Fluid management in non-pregnant people with SCD

  • Although helpful to overcome dehydration, intravenous (IV) hydration often leads to adverse outcomes such as fluid overload, pulmonary oedema, increased length of stay, transfer to intensive care unit, and new oxygen requirement (161). Small-scale retrospective studies have failed to conclusively demonstrate its benefits as well as choice of IV fluids, and rate of IV fluid replacement (161).
  • A retrospective chart review of volume overload in SCD found no difference in incidence of volume overload for patients treated with 0.9% saline versus 0.65% saline (162). The association with volume of IV fluids given could not be assessed.
  • Another chart review study comparing use of normal saline bolus with no bolus suggested that the use of normal saline bolus is associated with poorer pain control in children with SCD and vaso-occlusive pain (163).

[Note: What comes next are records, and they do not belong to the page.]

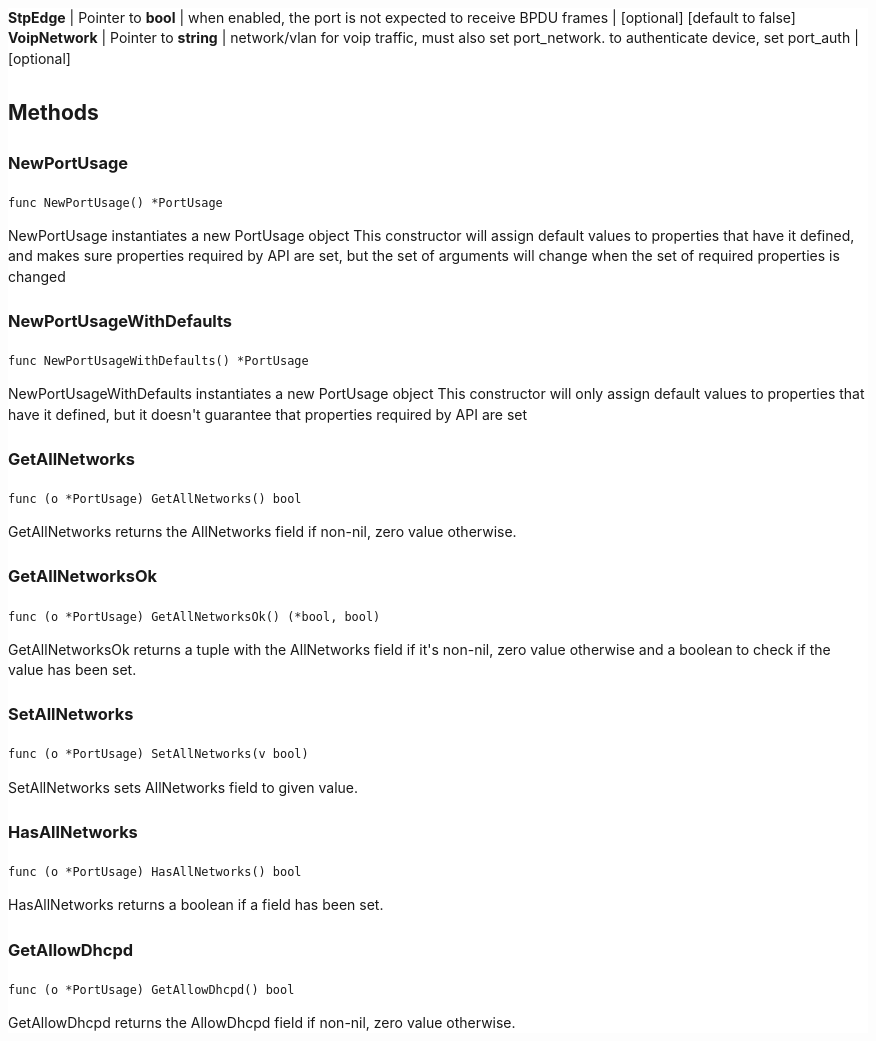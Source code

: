 **StpEdge** | Pointer to **bool** | when enabled, the port is not expected to receive BPDU frames | [optional] [default to false]
**VoipNetwork** | Pointer to **string** | network/vlan for voip traffic, must also set port_network. to authenticate device, set port_auth | [optional] 

## Methods

### NewPortUsage

`func NewPortUsage() *PortUsage`

NewPortUsage instantiates a new PortUsage object
This constructor will assign default values to properties that have it defined,
and makes sure properties required by API are set, but the set of arguments
will change when the set of required properties is changed

### NewPortUsageWithDefaults

`func NewPortUsageWithDefaults() *PortUsage`

NewPortUsageWithDefaults instantiates a new PortUsage object
This constructor will only assign default values to properties that have it defined,
but it doesn't guarantee that properties required by API are set

### GetAllNetworks

`func (o *PortUsage) GetAllNetworks() bool`

GetAllNetworks returns the AllNetworks field if non-nil, zero value otherwise.

### GetAllNetworksOk

`func (o *PortUsage) GetAllNetworksOk() (*bool, bool)`

GetAllNetworksOk returns a tuple with the AllNetworks field if it's non-nil, zero value otherwise
and a boolean to check if the value has been set.

### SetAllNetworks

`func (o *PortUsage) SetAllNetworks(v bool)`

SetAllNetworks sets AllNetworks field to given value.

### HasAllNetworks

`func (o *PortUsage) HasAllNetworks() bool`

HasAllNetworks returns a boolean if a field has been set.

### GetAllowDhcpd

`func (o *PortUsage) GetAllowDhcpd() bool`

GetAllowDhcpd returns the AllowDhcpd field if non-nil, zero value otherwise.

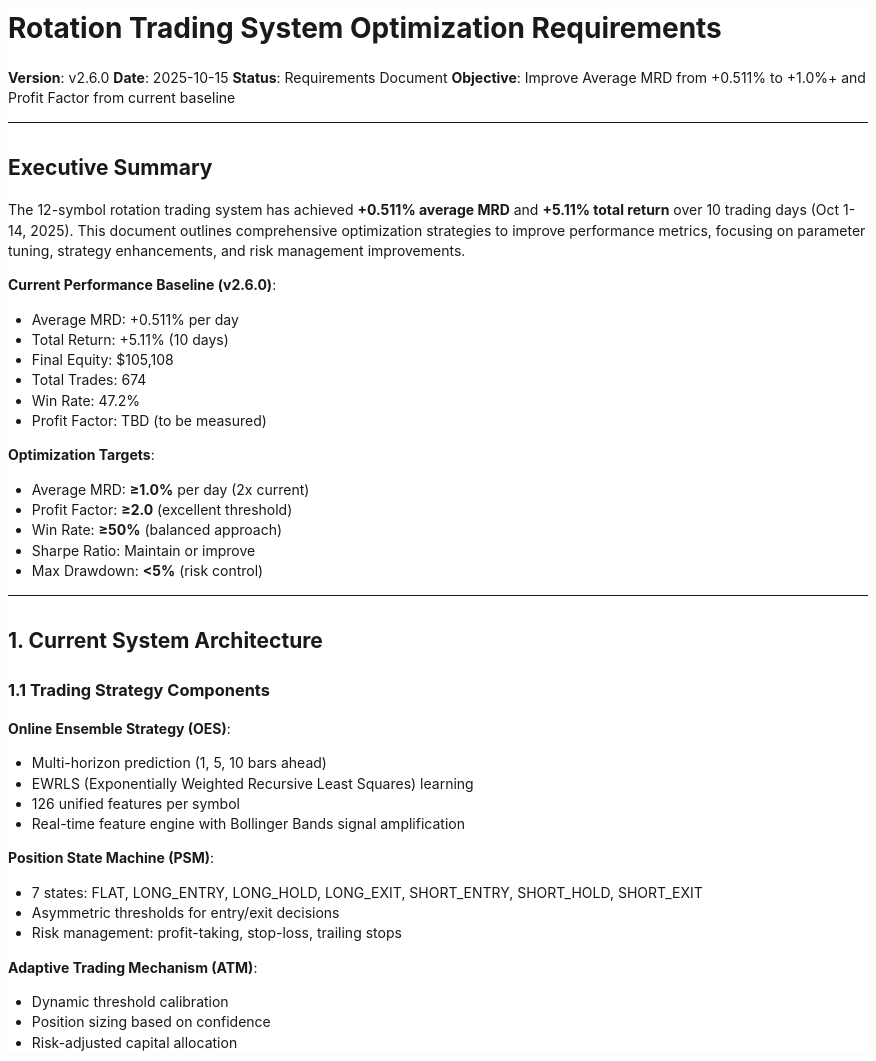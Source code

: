 # Rotation Trading System Optimization Requirements
**Version**: v2.6.0
**Date**: 2025-10-15
**Status**: Requirements Document
**Objective**: Improve Average MRD from +0.511% to +1.0%+ and Profit Factor from current baseline

---

## Executive Summary

The 12-symbol rotation trading system has achieved **+0.511% average MRD** and **+5.11% total return** over 10 trading days (Oct 1-14, 2025). This document outlines comprehensive optimization strategies to improve performance metrics, focusing on parameter tuning, strategy enhancements, and risk management improvements.

**Current Performance Baseline (v2.6.0)**:
- Average MRD: +0.511% per day
- Total Return: +5.11% (10 days)
- Final Equity: $105,108
- Total Trades: 674
- Win Rate: 47.2%
- Profit Factor: TBD (to be measured)

**Optimization Targets**:
- Average MRD: **≥1.0%** per day (2x current)
- Profit Factor: **≥2.0** (excellent threshold)
- Win Rate: **≥50%** (balanced approach)
- Sharpe Ratio: Maintain or improve
- Max Drawdown: **<5%** (risk control)

---

## 1. Current System Architecture

### 1.1 Trading Strategy Components

**Online Ensemble Strategy (OES)**:
- Multi-horizon prediction (1, 5, 10 bars ahead)
- EWRLS (Exponentially Weighted Recursive Least Squares) learning
- 126 unified features per symbol
- Real-time feature engine with Bollinger Bands signal amplification

**Position State Machine (PSM)**:
- 7 states: FLAT, LONG_ENTRY, LONG_HOLD, LONG_EXIT, SHORT_ENTRY, SHORT_HOLD, SHORT_EXIT
- Asymmetric thresholds for entry/exit decisions
- Risk management: profit-taking, stop-loss, trailing stops

**Adaptive Trading Mechanism (ATM)**:
- Dynamic threshold calibration
- Position sizing based on confidence
- Risk-adjusted capital allocation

  • In vitro studies suggest that normal saline may worsen sickling compared to hypotonic solutions (164, 165). Fluid management in pregnancy
  • Uteroplacental circulation is reliant on maternal cardiac output, blood pressure and metabolic homeostasis to function correctly and avoid fetal compromise. In addition, the pregnant woman undergoes a number of physiological adaptations that affect fluid management, including an increase in the circulating volume and a reduction in systemic vascular resistance (166).
  • There is considerable evidence that volume overload and persistently positive fluid balance are associated with poorer outcomes in non-obstetric intensive care unit admissions (166).
  • Due to the factors outlined above, there is a need to carefully calibrate and readjust the rate of IV fluid hydration, guided by clinical assessment. Both rate and volume of fluid administration need to be balanced with the risks associated with administration of IV fluids. Choice of fluids
  • There is limited evidence to guide the choice of fluids in the general pregnant population. In the critically ill pregnant patient, isotonic crystalloids represent a safe initial choice in a wide variety of maternal conditions (166). Other synthetic colloids and starches may be associated with significant risks (166).
  • The choice of fluid will be influenced primarily by the prescribing clinician’s experience with that particular fluid, its cost and local availability. Fluid choices may include isotonic fluids such as normal saline solution, 5% dextrose in water, lactated Ringer’s solution 5% dextrose in water. There is no evidence on the use of hypotonic fluids such as 0.45% saline, 0.25% saline for the management of vaso-occlusive crises in pregnant women with SCD. Areas for further research
  • There is a lack of RCTs and a need for large multicentre trials to assess the best route, quantity and type of fluid replacement for people with SCD with acute painful crises (167).